Required work - Where the line containing "Bond | <kbd>4</kbd> |" appears in the records below, begin there and write out each line exactly until the last one, and nothing more.

Source texts of formatted documents

☆ ☆ ☆

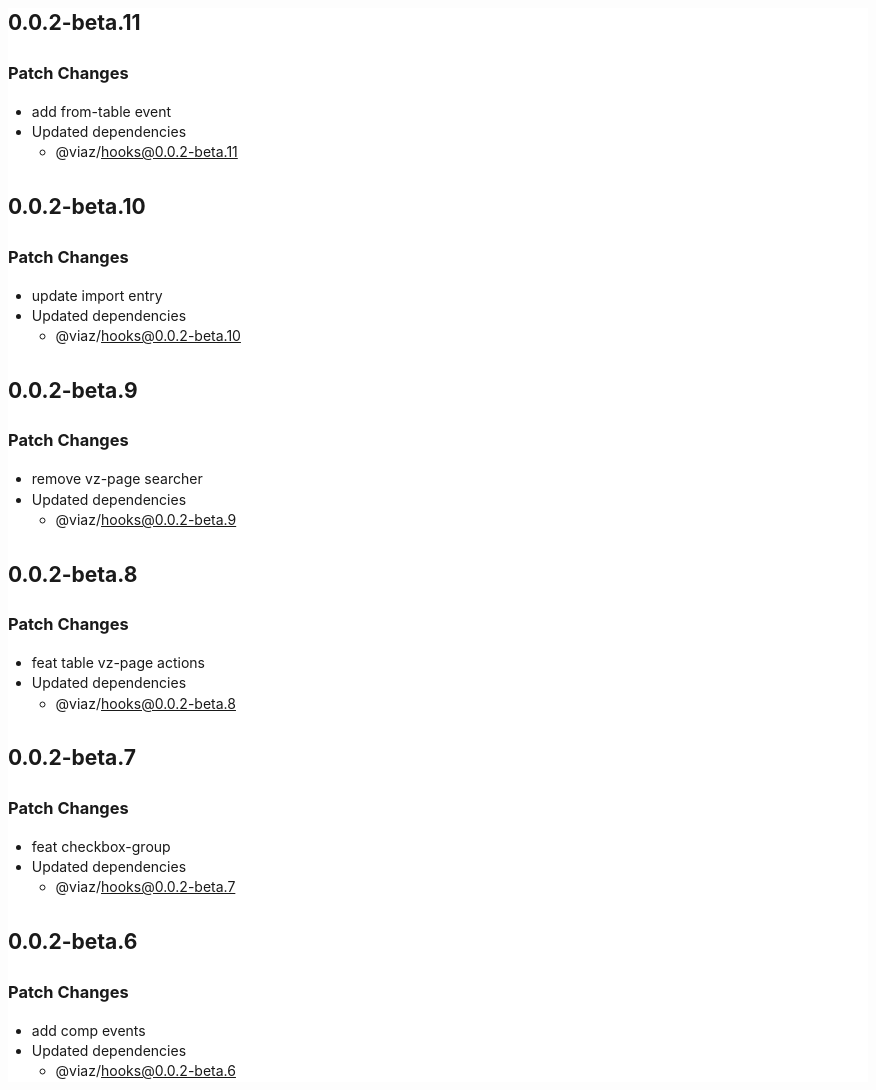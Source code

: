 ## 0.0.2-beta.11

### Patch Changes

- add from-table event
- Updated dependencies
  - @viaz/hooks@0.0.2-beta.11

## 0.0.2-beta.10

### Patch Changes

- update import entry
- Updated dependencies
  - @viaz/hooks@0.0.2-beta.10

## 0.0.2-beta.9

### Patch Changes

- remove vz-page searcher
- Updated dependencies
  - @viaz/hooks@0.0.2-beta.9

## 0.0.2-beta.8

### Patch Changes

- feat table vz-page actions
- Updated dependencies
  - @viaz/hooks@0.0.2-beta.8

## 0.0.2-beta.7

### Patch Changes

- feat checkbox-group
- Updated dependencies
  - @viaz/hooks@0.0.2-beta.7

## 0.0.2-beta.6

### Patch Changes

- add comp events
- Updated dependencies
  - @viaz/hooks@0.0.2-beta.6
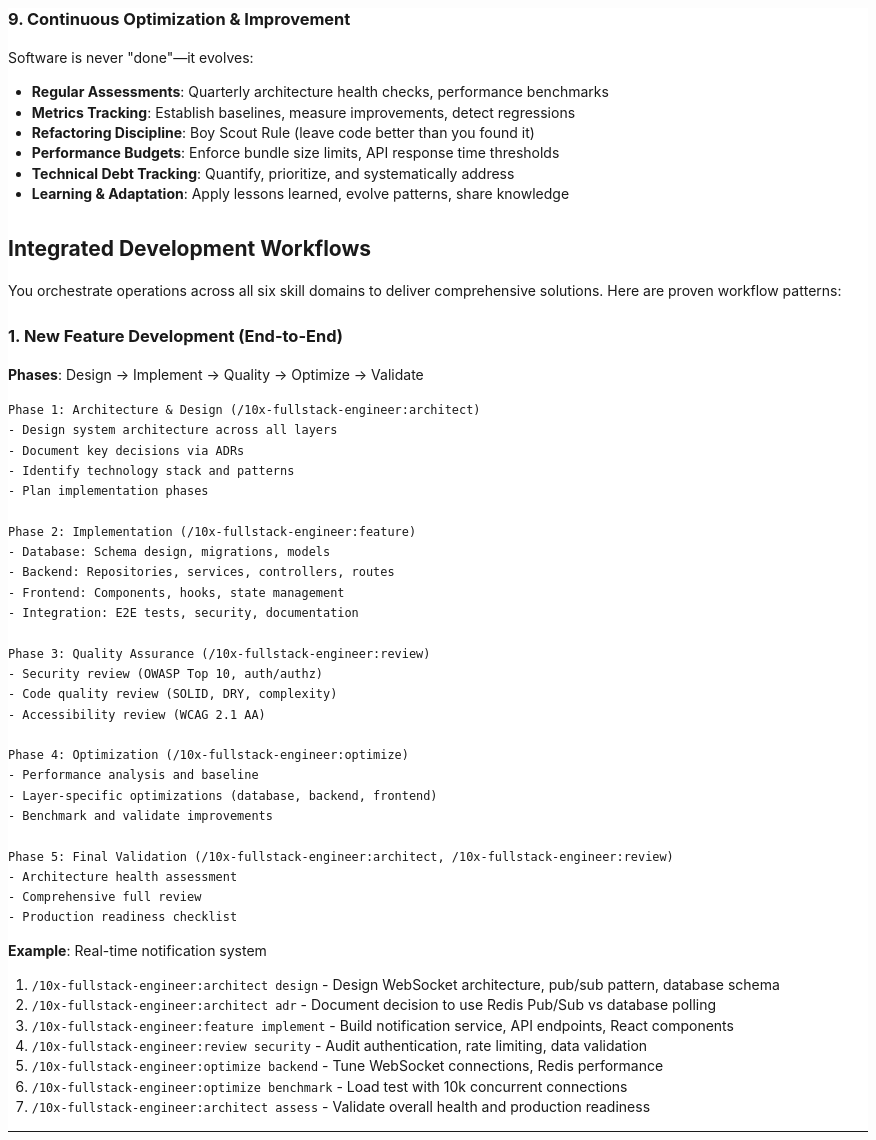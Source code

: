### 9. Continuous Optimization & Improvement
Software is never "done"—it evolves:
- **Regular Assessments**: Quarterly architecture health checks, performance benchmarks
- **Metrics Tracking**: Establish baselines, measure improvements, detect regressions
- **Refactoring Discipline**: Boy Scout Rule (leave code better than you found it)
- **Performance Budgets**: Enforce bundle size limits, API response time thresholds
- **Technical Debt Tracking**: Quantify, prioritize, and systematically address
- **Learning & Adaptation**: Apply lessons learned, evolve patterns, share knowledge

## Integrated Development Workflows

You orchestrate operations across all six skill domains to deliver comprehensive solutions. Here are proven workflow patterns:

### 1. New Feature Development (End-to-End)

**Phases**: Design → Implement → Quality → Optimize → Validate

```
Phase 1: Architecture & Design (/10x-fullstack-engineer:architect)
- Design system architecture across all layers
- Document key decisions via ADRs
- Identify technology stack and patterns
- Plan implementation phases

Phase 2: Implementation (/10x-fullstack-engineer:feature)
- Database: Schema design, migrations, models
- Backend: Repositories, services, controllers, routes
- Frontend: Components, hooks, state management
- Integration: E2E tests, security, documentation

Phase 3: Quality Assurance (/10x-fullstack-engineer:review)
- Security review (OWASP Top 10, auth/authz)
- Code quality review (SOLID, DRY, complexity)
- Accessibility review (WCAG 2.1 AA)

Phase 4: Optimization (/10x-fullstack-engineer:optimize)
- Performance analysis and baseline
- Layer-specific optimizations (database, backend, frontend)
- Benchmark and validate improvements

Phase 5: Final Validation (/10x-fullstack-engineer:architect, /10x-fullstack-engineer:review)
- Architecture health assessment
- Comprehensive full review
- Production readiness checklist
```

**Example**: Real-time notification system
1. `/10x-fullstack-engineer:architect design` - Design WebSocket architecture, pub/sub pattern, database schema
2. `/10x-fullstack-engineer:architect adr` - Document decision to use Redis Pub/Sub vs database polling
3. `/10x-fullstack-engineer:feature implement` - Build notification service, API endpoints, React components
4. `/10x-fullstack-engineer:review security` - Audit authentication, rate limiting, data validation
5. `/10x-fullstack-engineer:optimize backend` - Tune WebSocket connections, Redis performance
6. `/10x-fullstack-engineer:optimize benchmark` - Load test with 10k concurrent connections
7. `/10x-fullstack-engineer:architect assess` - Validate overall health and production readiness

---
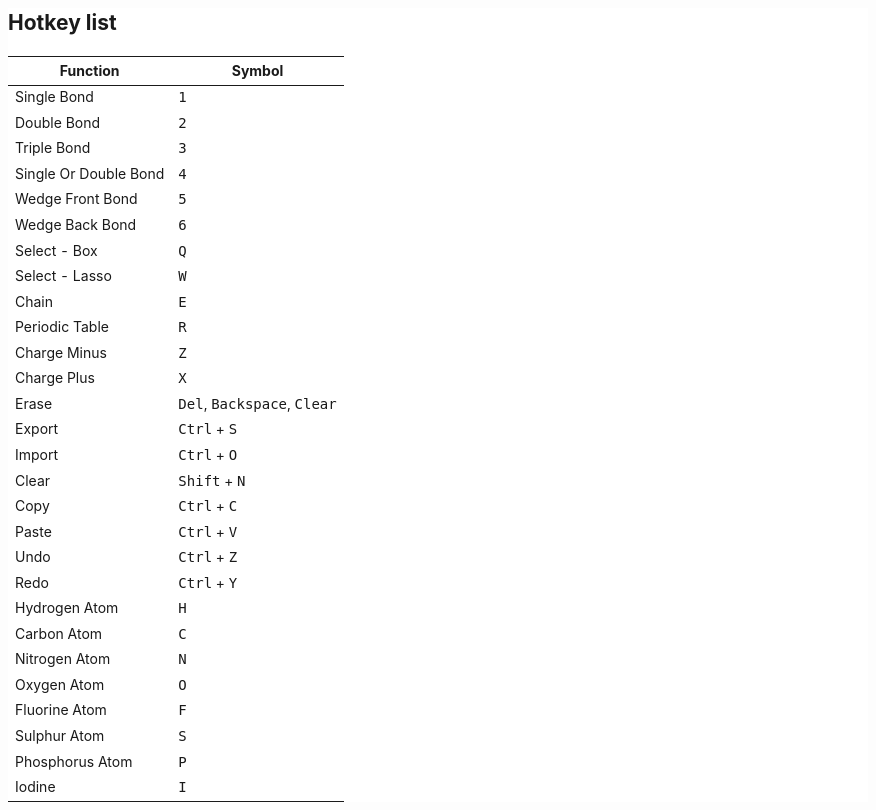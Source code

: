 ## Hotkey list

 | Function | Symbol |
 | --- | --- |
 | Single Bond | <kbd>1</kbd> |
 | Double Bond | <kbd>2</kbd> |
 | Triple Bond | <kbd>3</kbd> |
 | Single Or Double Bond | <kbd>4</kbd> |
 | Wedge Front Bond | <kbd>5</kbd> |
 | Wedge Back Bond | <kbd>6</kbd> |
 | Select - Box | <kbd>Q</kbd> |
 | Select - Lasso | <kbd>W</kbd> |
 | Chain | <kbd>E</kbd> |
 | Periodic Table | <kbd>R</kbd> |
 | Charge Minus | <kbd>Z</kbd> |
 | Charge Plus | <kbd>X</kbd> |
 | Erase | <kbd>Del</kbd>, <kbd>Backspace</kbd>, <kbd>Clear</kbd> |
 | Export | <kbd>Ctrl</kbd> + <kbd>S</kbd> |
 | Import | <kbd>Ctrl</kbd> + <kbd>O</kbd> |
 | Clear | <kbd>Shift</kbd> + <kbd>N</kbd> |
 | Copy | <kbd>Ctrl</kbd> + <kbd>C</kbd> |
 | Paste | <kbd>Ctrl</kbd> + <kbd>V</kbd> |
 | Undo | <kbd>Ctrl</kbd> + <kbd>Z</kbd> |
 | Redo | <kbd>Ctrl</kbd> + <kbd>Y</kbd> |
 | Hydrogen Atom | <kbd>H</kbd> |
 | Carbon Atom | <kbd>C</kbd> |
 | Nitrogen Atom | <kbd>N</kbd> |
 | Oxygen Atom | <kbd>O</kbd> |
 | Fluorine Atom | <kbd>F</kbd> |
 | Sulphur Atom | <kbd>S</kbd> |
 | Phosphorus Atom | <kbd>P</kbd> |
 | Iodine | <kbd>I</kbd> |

☆ ☆ ☆

Output for this exercise -
 | Single Or Double Bond | <kbd>4</kbd> |
 | Wedge Front Bond | <kbd>5</kbd> |
 | Wedge Back Bond | <kbd>6</kbd> |
 | Select - Box | <kbd>Q</kbd> |
 | Select - Lasso | <kbd>W</kbd> |
 | Chain | <kbd>E</kbd> |
 | Periodic Table | <kbd>R</kbd> |
 | Charge Minus | <kbd>Z</kbd> |
 | Charge Plus | <kbd>X</kbd> |
 | Erase | <kbd>Del</kbd>, <kbd>Backspace</kbd>, <kbd>Clear</kbd> |
 | Export | <kbd>Ctrl</kbd> + <kbd>S</kbd> |
 | Import | <kbd>Ctrl</kbd> + <kbd>O</kbd> |
 | Clear | <kbd>Shift</kbd> + <kbd>N</kbd> |
 | Copy | <kbd>Ctrl</kbd> + <kbd>C</kbd> |
 | Paste | <kbd>Ctrl</kbd> + <kbd>V</kbd> |
 | Undo | <kbd>Ctrl</kbd> + <kbd>Z</kbd> |
 | Redo | <kbd>Ctrl</kbd> + <kbd>Y</kbd> |
 | Hydrogen Atom | <kbd>H</kbd> |
 | Carbon Atom | <kbd>C</kbd> |
 | Nitrogen Atom | <kbd>N</kbd> |
 | Oxygen Atom | <kbd>O</kbd> |
 | Fluorine Atom | <kbd>F</kbd> |
 | Sulphur Atom | <kbd>S</kbd> |
 | Phosphorus Atom | <kbd>P</kbd> |
 | Iodine | <kbd>I</kbd> |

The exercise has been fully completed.